I do not quite understand how one is supposed to correctly use PrinterAdapter::addTypeMapping(). How do I specify the target TS-class correctly? We are using jsweet to transpile a huge (existing) Java project to Typescript. To exclude / cut off innecessary Java classes from transpilation, we map them to a dummy typescript class. Example: addTypeMapping("com.corp.persistence.common.lazy.LazyJoinList", "Object");. This translates this Java class

public class Example<IdType> extends LazyJoinList<IdType> {
...
}

to this TS-Code:

export class Example<IdType> extends Object {
...
}

This does what it should, except that extending Object leads to instances of the class not being able to call methods due to this: https://github.com/microsoft/TypeScript/wiki/FAQ#why-doesnt-extending-built-ins-like-error-array-and-map-work

So ideally I would just create my own dummy class (either in Java or TS, I don't care: export class DummyClass { }) and use that as mapping target instead of Object, but I don't know how to make the class known to JSweet so it can translate the extends statement correctly. Because when I place e.g. addTypeMapping("com.corp.persistence.common.lazy.LazyJoinList", "DummyClass");, it treats it as if it had a type parameter:

export class Example<IdType> extends DummyClass<IdType> {
...
}

even though it doesn't, which then leads to TS compilation errors (also it doesn't add the necessary header).
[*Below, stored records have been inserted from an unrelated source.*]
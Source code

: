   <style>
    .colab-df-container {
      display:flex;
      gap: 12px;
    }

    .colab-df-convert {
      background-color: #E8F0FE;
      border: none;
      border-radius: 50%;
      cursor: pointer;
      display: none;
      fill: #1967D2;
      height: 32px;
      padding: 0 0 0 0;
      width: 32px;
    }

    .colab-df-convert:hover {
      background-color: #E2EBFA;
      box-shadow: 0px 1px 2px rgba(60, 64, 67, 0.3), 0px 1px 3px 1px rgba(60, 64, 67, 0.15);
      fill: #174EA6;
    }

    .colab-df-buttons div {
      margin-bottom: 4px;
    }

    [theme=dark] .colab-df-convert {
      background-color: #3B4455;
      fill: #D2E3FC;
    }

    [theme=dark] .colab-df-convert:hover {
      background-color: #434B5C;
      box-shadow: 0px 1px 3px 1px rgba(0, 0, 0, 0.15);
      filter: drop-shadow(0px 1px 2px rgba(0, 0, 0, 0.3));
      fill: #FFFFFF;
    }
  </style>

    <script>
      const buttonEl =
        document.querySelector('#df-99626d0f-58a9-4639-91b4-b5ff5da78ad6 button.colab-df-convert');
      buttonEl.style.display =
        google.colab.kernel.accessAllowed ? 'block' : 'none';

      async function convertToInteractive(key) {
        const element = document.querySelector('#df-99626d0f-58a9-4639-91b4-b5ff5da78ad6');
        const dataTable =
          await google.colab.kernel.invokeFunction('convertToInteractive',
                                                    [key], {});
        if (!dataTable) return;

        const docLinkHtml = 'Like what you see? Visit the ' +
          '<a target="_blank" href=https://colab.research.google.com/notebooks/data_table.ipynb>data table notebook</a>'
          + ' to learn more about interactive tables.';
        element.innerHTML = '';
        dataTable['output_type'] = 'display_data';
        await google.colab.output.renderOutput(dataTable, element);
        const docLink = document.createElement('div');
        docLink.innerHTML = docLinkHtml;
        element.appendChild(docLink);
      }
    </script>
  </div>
While using Object doesn't cause that behavior, assumingly because it is a builtin class and jsweet thus knows that it does not have type parameters. So how do I pass the target class correctly to addTypeMapping()? I also tried adding the dummy class in the Java source and passing the fully qualified classname to addTypeMapping(), same result.

Thanks in advance!

EDIT: I just tried writing an adapter that defines the TS class, still does not work (except that now at least the header gets imported).

jmstark commented 5 years ago

I still do not know the answer to this question, but I could implement an easy workaround: Write an adapter that defines a dummy TS class with some dummy type parameters which have default values: export class DummyClass<A1 = {}, A2 = {}> {} Then map unused classes to that dummy class.